Mais c'était tellement triste de ne pouvoir parler qu'à trois personnes, qui supportaient mal les entretiens au point de devoir s'aliter pendant minimum trois jours après.
Il serra les poings.
« Tu peux entrer. »
Il y eut comme un courant d'air sur son visage. Puis l'Autre se glissa en lui.
Gabriel suffoqua immédiatement. Incapable de reprendre sa respiration, l'adolescent s'écroula à quatre pattes, hoquetant comme un poisson échoué sur le rivage.
Il n'arrivait plus à penser. Son esprit était écrasé sous une pression inimaginable, une pression telle que son crâne ne tarderait probablement pas à exploser. Son essence partait en lambeaux comme du papier se désagrégeait sous l'action d'un jet d'eau, il ne pouvait pas le supporter…
Un hurlement assourdissant lui lacéra la gorge alors que chaque fibre de son corps s'embrasait. Il était au bûcher, il se consumait, se changeait en cendres alors qu'il était conscient, il agonisait.
Il allait mourir. A treize ans. Seulement treize ans.
Et bien tant pis. J'ai dit oui.
Et il cessa toute résistance.
Au moment même où il abaissait toutes ses barrières, une nouvelle vague le cueillit en plein dans l'estomac, le faisant tomber sur le ventre, les ailes raidies, toujours incapable de respirer.
Mais cette fois, ce n'était pas de la douleur. C'était un plaisir si intense qu'il en devenait quasiment insoutenable. C'était insupportable d'intensité, et pourtant, il voulait tellement que ça continue, que ça ne s'arrête jamais…
Tu as réussi.
Trop abruti pour pouvoir aligner deux mots, Gabriel laissa les mots résonner en lui avant que la présence de l'Être ne se retire de lui.
Les yeux fermés, il resta étalé sur le ventre pendant plusieurs minutes, des étincelles bleues et argentées tourbillonnant derrière ses paupières closes.

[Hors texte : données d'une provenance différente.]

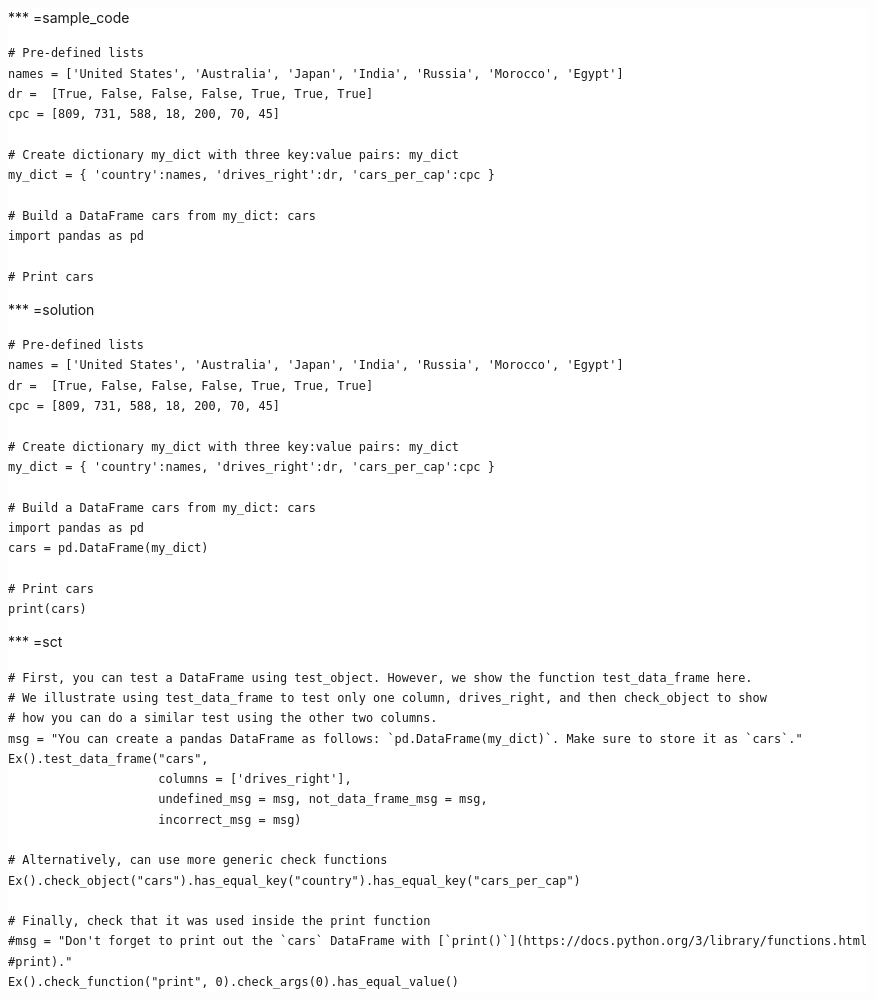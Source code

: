 *** =sample_code
```{python}
# Pre-defined lists
names = ['United States', 'Australia', 'Japan', 'India', 'Russia', 'Morocco', 'Egypt']
dr =  [True, False, False, False, True, True, True]
cpc = [809, 731, 588, 18, 200, 70, 45]

# Create dictionary my_dict with three key:value pairs: my_dict
my_dict = { 'country':names, 'drives_right':dr, 'cars_per_cap':cpc }

# Build a DataFrame cars from my_dict: cars
import pandas as pd

# Print cars

```

*** =solution
```{python}
# Pre-defined lists
names = ['United States', 'Australia', 'Japan', 'India', 'Russia', 'Morocco', 'Egypt']
dr =  [True, False, False, False, True, True, True]
cpc = [809, 731, 588, 18, 200, 70, 45]

# Create dictionary my_dict with three key:value pairs: my_dict
my_dict = { 'country':names, 'drives_right':dr, 'cars_per_cap':cpc }

# Build a DataFrame cars from my_dict: cars
import pandas as pd
cars = pd.DataFrame(my_dict)

# Print cars
print(cars)
```

*** =sct
```{python}
# First, you can test a DataFrame using test_object. However, we show the function test_data_frame here.
# We illustrate using test_data_frame to test only one column, drives_right, and then check_object to show
# how you can do a similar test using the other two columns.
msg = "You can create a pandas DataFrame as follows: `pd.DataFrame(my_dict)`. Make sure to store it as `cars`."
Ex().test_data_frame("cars", 
                     columns = ['drives_right'],
                     undefined_msg = msg, not_data_frame_msg = msg,
                     incorrect_msg = msg)

# Alternatively, can use more generic check functions
Ex().check_object("cars").has_equal_key("country").has_equal_key("cars_per_cap")

# Finally, check that it was used inside the print function
#msg = "Don't forget to print out the `cars` DataFrame with [`print()`](https://docs.python.org/3/library/functions.html#print)."
Ex().check_function("print", 0).check_args(0).has_equal_value()
```
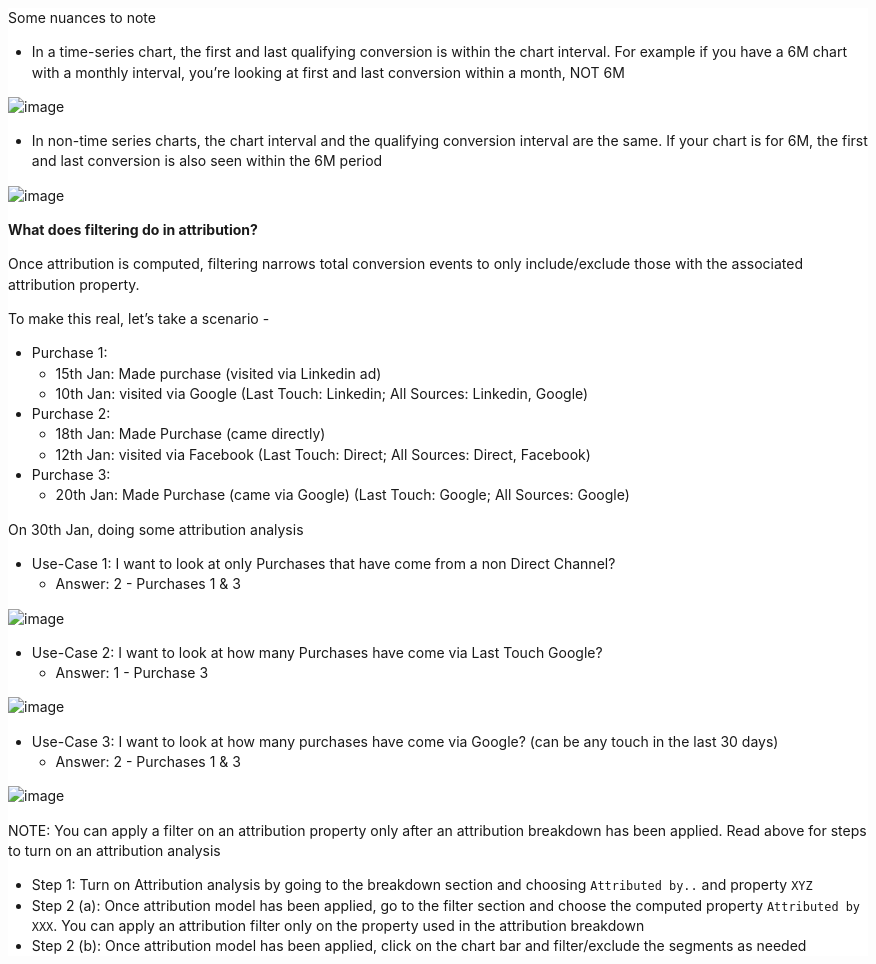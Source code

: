 Some nuances to note
- In a time-series chart, the first and last qualifying conversion is within the chart interval. For example if you have a 6M chart with a monthly interval, you’re looking at first and last conversion within a month, NOT 6M

![image](/Attribution_uniques_1.png)

- In non-time series charts, the chart interval and the qualifying conversion interval are the same. If your chart is for 6M, the first and last conversion is also seen within the 6M period

![image](/Attribution_uniques_2.png)

**What does filtering do in attribution?**

Once attribution is computed, filtering narrows total conversion events to only include/exclude those with the associated attribution property.

To make this real, let’s take a scenario -
- Purchase 1:
    - 15th Jan: Made purchase (visited via Linkedin ad)
    - 10th Jan: visited via Google 
    (Last Touch: Linkedin; All Sources: Linkedin, Google)
- Purchase 2:
    - 18th Jan: Made Purchase (came directly)
    - 12th Jan: visited via Facebook 
    (Last Touch: Direct; 
    All Sources: Direct, Facebook)
- Purchase 3:
    - 20th Jan: Made Purchase (came via Google) 
    (Last Touch: Google; 
    All Sources: Google)

On 30th Jan, doing some attribution analysis
- Use-Case 1: I want to look at only Purchases that have come from a non Direct Channel?
    - Answer: 2 - Purchases 1 & 3

![image](/Attribution_filtering_1.png)

- Use-Case 2: I want to look at how many Purchases have come via Last Touch Google?
    - Answer: 1 - Purchase 3

![image](/Attribution_filtering_2.png)

- Use-Case 3: I want to look at how many purchases have come via Google? (can be any touch in the last 30 days)
    - Answer: 2 - Purchases 1 & 3

![image](/Attribution_filtering_3.png)

NOTE: You can apply a filter on an attribution property only after an attribution breakdown has been applied. Read above for steps to turn on an attribution analysis
- Step 1: Turn on Attribution analysis by going to the breakdown section and choosing `Attributed by..` and property `XYZ`
- Step 2 (a): Once attribution model has been applied, go to the filter section and choose the computed property `Attributed by XXX`. You can apply an attribution filter only on the property used in the attribution breakdown
- Step 2 (b): Once attribution model has been applied, click on the chart bar and filter/exclude the segments as needed
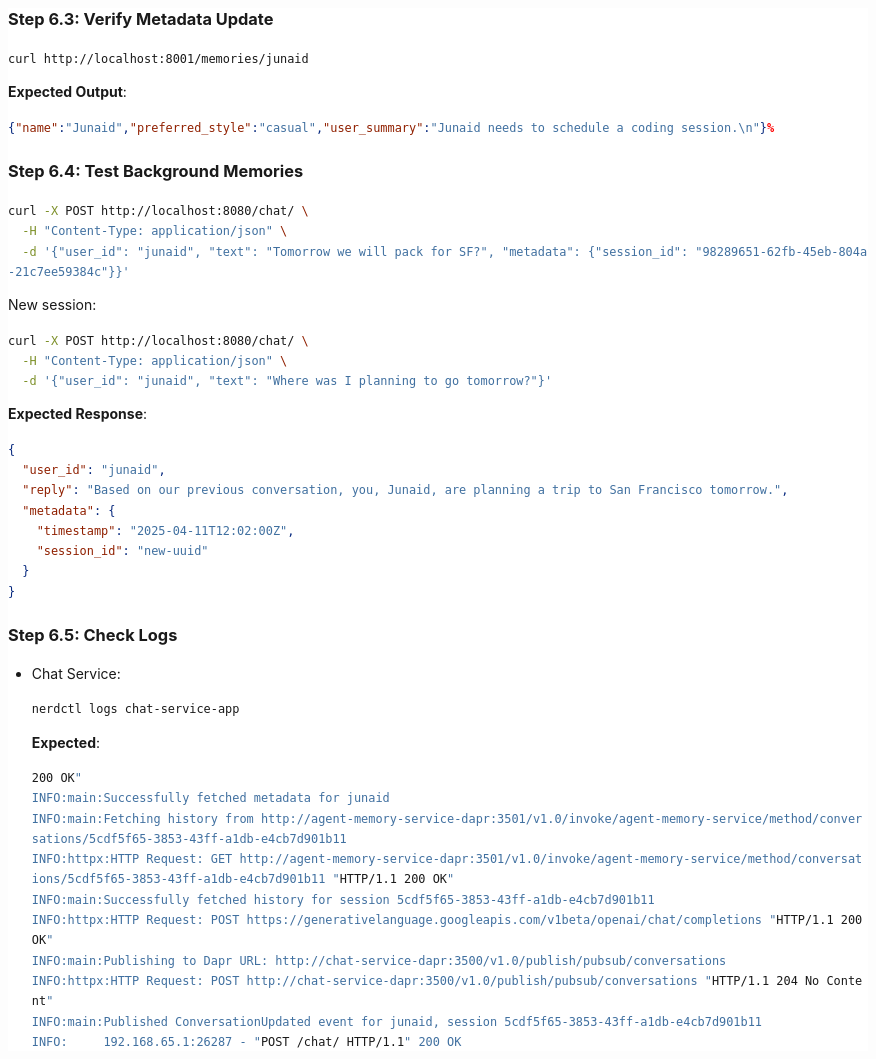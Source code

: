 ### Step 6.3: Verify Metadata Update

```bash
curl http://localhost:8001/memories/junaid
```

**Expected Output**:

```json
{"name":"Junaid","preferred_style":"casual","user_summary":"Junaid needs to schedule a coding session.\n"}%
```

### Step 6.4: Test Background Memories

```bash
curl -X POST http://localhost:8080/chat/ \
  -H "Content-Type: application/json" \
  -d '{"user_id": "junaid", "text": "Tomorrow we will pack for SF?", "metadata": {"session_id": "98289651-62fb-45eb-804a-21c7ee59384c"}}'
```

New session:

```bash
curl -X POST http://localhost:8080/chat/ \
  -H "Content-Type: application/json" \
  -d '{"user_id": "junaid", "text": "Where was I planning to go tomorrow?"}'
```

**Expected Response**:

```json
{
  "user_id": "junaid",
  "reply": "Based on our previous conversation, you, Junaid, are planning a trip to San Francisco tomorrow.",
  "metadata": {
    "timestamp": "2025-04-11T12:02:00Z",
    "session_id": "new-uuid"
  }
}
```

### Step 6.5: Check Logs

- Chat Service:

  ```bash
  nerdctl logs chat-service-app
  ```

  **Expected**:

  ```bash
  200 OK"
  INFO:main:Successfully fetched metadata for junaid
  INFO:main:Fetching history from http://agent-memory-service-dapr:3501/v1.0/invoke/agent-memory-service/method/conversations/5cdf5f65-3853-43ff-a1db-e4cb7d901b11
  INFO:httpx:HTTP Request: GET http://agent-memory-service-dapr:3501/v1.0/invoke/agent-memory-service/method/conversations/5cdf5f65-3853-43ff-a1db-e4cb7d901b11 "HTTP/1.1 200 OK"
  INFO:main:Successfully fetched history for session 5cdf5f65-3853-43ff-a1db-e4cb7d901b11
  INFO:httpx:HTTP Request: POST https://generativelanguage.googleapis.com/v1beta/openai/chat/completions "HTTP/1.1 200 OK"
  INFO:main:Publishing to Dapr URL: http://chat-service-dapr:3500/v1.0/publish/pubsub/conversations
  INFO:httpx:HTTP Request: POST http://chat-service-dapr:3500/v1.0/publish/pubsub/conversations "HTTP/1.1 204 No Content"
  INFO:main:Published ConversationUpdated event for junaid, session 5cdf5f65-3853-43ff-a1db-e4cb7d901b11
  INFO:     192.168.65.1:26287 - "POST /chat/ HTTP/1.1" 200 OK
  ```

Ses ailes lui procuraient une drôle d'impression. Comme s'il en avait subitement nettement plus.
Il rouvrit les yeux et tourna la tête avec lenteur. De son dos jaillissaient à présent six ailes immenses, d'un bleu lapis-lazuli étincelant, mouchetées d'or comme si elles avaient été aspergées de rayons de soleil.
Six ailes. Comme devait en avoir un Archange digne de ce nom.
Il se releva sans se hâter. Son esprit était absolument vide, d'une limpidité rayonnante semblable à celle d'une source d'eau claire.
Maintenant je peux affronter le regard des autres.
Pourquoi donc redouter le jugement de ses pairs, alors qu'il avait reçu en lui Dieu et avait été reçu par lui ?
La Porte s'ouvrit et Gabriel sortit du Jardin, les ailes déployées, un sourire aux lèvres.